NASA is set to send yet another probe to Mars today to scour its surface for evidence of water. The 2001 Mars Odyssey orbiter is the first to be launched since NASA was staggered by 1999's back-to-back failures of missions to the planet. The space agency has since drastically revamped its Mars program. The 1,600-pound orbiter is equipped to look for evidence of near-the-surface water and map mineral deposits from past water sources. (Story, page 1)

New claims for unemployment insurance to the states jumped last week to their highest level since July 1998. The Labor Department put the number at a seasonally adjusted 383,000 - bigger than economists generally had expected. Analysts believe that the unemployment rate for March, expected to be released today, will tick up from 4.2 percent to 4.3 percent, reflecting weaker demand for workers.

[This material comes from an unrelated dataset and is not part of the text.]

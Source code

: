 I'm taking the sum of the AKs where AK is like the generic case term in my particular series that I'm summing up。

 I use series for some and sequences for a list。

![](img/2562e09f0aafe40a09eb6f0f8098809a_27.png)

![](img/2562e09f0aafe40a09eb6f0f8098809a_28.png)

Meanwhile, stock prices shot higher in early trading after Dell Computer and Alcoa gave Wall Street its first really good earnings news in months. The Dow Jones Industrial Average surged more than 300 points, while the Nasdaq was up 95.08 to 1,733.88.

Almost 13,000 teachers in Hawaii went on strike over pay raises, shutting down the nation's only statewide public-school system. At the same time, 3,100 University of Hawaii faculty members also prepared to go on strike after reaching an impasse on a new contract. The walkouts affect 182,328 public-school students and 41,933 university students. The teachers union rejected a 14 percent pay raise offered by the state over two years and held to its demand for a 22 percent increase over four years.

President Bush's proposed 10-year, $1.6 trillion tax cut suffered setbacks Wednesday as the Senate voted 53 to 47 to siphon $450 billion from it for education spending and debt reduction. In addition, Republican moderate James Jeffords of Vermont threatened to oppose the cut as too costly. Jeffords later indicated an agreement was in the works with Republicans in which education spending would be increased for the mentally and physically disabled. The House approved the GOP budget last week.

The Bush administration said it will continue to require that purchases of beef for federal school-lunch programs be tested for salmonella bacteria - despite earlier reports to the contrary by The New York Times and The Washington Post. White House spokesman Ari Fleischer said the reports were based on information from a lower-level official.

The search has been suspended for 14 crew members lost in the Bering Sea after a fishing vessel sank southwest of Alaska, the Coast Guard said. Only one crewman's remains were recovered in one of the worst commercial-fishing disasters in Alaska in 20 years. The Coast Guard is trying to determine why the Arctic Rose sank so fast that the crew had no time to radio for help.